March 30, 2017 at 4:07 am #253280AtelierbramParticipantCan only speak for myself, and as always the answer is “it depends”. (Personally nowadays when I client would propose such a mega menu, I would try to steer them towards dedicated landing pages with those links in it, because of mobile-friendliness, but that is besides the point in question). Another concern might be wanting to have a vanilla javaScript solution (without jQuery that is), searching for solid examples of those which are also keyboard accessible will set you on a dedicated quest on the interwebs. Anyway making this all by yourself can be a good exercise or “reinventing the wheel”, depending on time and/or circumstances and/or perspective.
Lately I stumbled upon this “WordPress Component Library” which has a lot of vanilla javaScript Ui components, so for tabs maybe have a look at that one as well to build upon.
Maybe also take a look at the open source projects of Chris Ferdinandi there is usable stuff in there, like “Tabby” for tabs, which may be even more unassuming.
March 30, 2017 at 10:47 am #253306keyur8ParticipantI like the idea of dedicated landing pages with those links.
That seems great for mobile.
So you would do the same on desktop as well, a top nav link that does not dropdown?
Thanks for the suggestions on the libraries.
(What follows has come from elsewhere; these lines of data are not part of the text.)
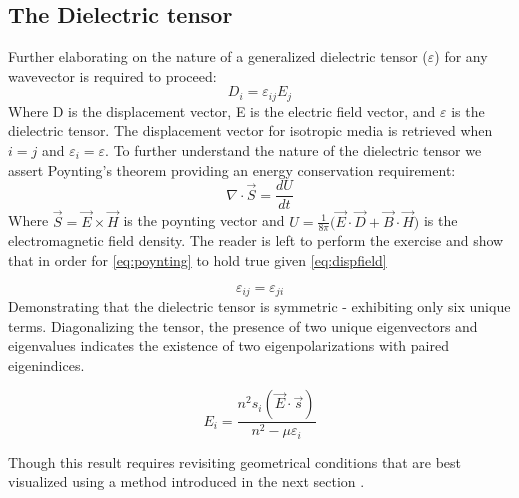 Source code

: \subsection{The Dielectric tensor} \label{appendix:Diel_tensor}
Further elaborating on the nature of a generalized dielectric tensor ($\varepsilon$) for any wavevector is required to proceed:
\begin{equation}\label{eq:dispfield}
D_i = \varepsilon_{ij}E_j
\end{equation}
Where D is the displacement vector, E is the electric field vector, and $\varepsilon$ is the dielectric tensor. The displacement vector for isotropic media is retrieved when $i = j$ and $\varepsilon_i = \varepsilon$. To further understand the nature of the dielectric tensor we assert Poynting's theorem providing an energy conservation requirement:
\begin{equation}\label{eq:poynting}
\nabla \cdot \vec{S} = \frac{dU}{dt}
\end{equation}
Where $\vec{S} = \vec{E} \times \vec{H}$ is the poynting vector and $U = \frac{1}{8 \pi} \big( \vec{E} \cdot \vec{D} + \vec{B} \cdot \vec{H} \big)$ is the electromagnetic field density. The reader is left to perform the exercise and show that in order for \autoref{eq:poynting} to hold true given \autoref{eq:dispfield}


\begin{equation}
\varepsilon_{ij} = \varepsilon_{ji}
\end{equation}
Demonstrating that the dielectric tensor is symmetric - exhibiting only six unique terms. Diagonalizing the tensor, the presence of two unique eigenvectors and eigenvalues indicates the existence of two eigenpolarizations with paired eigenindices.

\begin{equation}\label{eq:modelec}
E_i = \frac{n^2 s_i (\vec{E}\cdot\vec{s})}{n^2 - \mu \varepsilon_i}
\end{equation}

Though this result requires revisiting geometrical conditions that are best visualized using a method introduced in the next section \cite{nye}. 





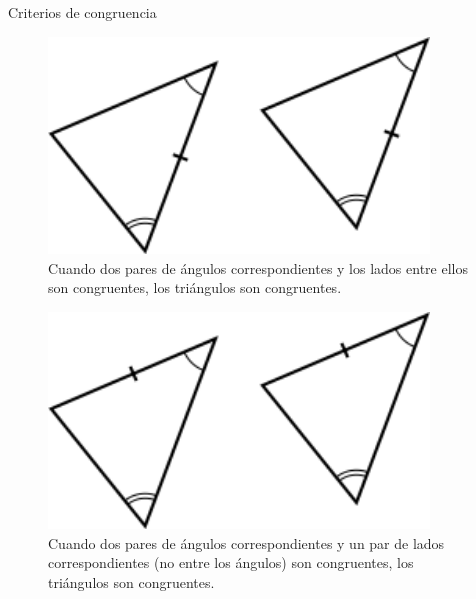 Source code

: \begin{notecard}{Criterios de congruencia}
\begin{tcbitemize}
        \tcbitem[adjusted title={Ángulo Lado Ángulo (ALA)}]
        \begin{figure}[H]
            \centering
            \includegraphics[width=0.9\textwidth]{../images/criterioALA}
            \caption{Cuando dos pares de ángulos correspondientes y los lados entre ellos son congruentes, los triángulos son congruentes.}
            \label{fig:criterioALA}
        \end{figure}

        \tcbitem[adjusted title={Ángulo Ángulo Lado (AAL)}]
        \begin{figure}[H]
            \centering
            \includegraphics[width=0.9\textwidth]{../images/criterioAAL}
            \caption{Cuando dos pares de ángulos correspondientes y un par de lados correspondientes (no entre los ángulos) son congruentes, los triángulos son congruentes.}
            \label{fig:criterioAAL}
        \end{figure}
    \end{tcbitemize}
\end{notecard}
March 30, 2017 at 12:56 pm #253312AtelierbramParticipantYes dedicated landing pages can work out great on desktop too. The reasoning between favouring one over the other would be more content driven IMO. So when it’s an e-commerce webshop – with clear and well defined categories which would fit in those menu-items – a mega-menu could be the right solution, making it in a sense the first step of a customers filtering process. When the content of the website is more reading-focused, than it would make more sense in my mind to have those dedicated landing pages with the added benefit of summarising content and/or explanation.
There’s also this: for a long time there has been this myth on “one-click” links for the fastest path to a destination. But people don’t really mind clicking away a few times, as long as it’s a “happy click”, meaning taking them there: after arrival not many people will remember the number of clicks it took them getting there I think. But feel free to disagree ;)
March 31, 2017 at 12:59 pm #253343keyur8Participantthanks for the detailed explanation!
i am developing for an ecommerce site, so the mega menus are probably still good for my scenario.
i did notice gap doesn’t have a mega menu. seems trends are changing.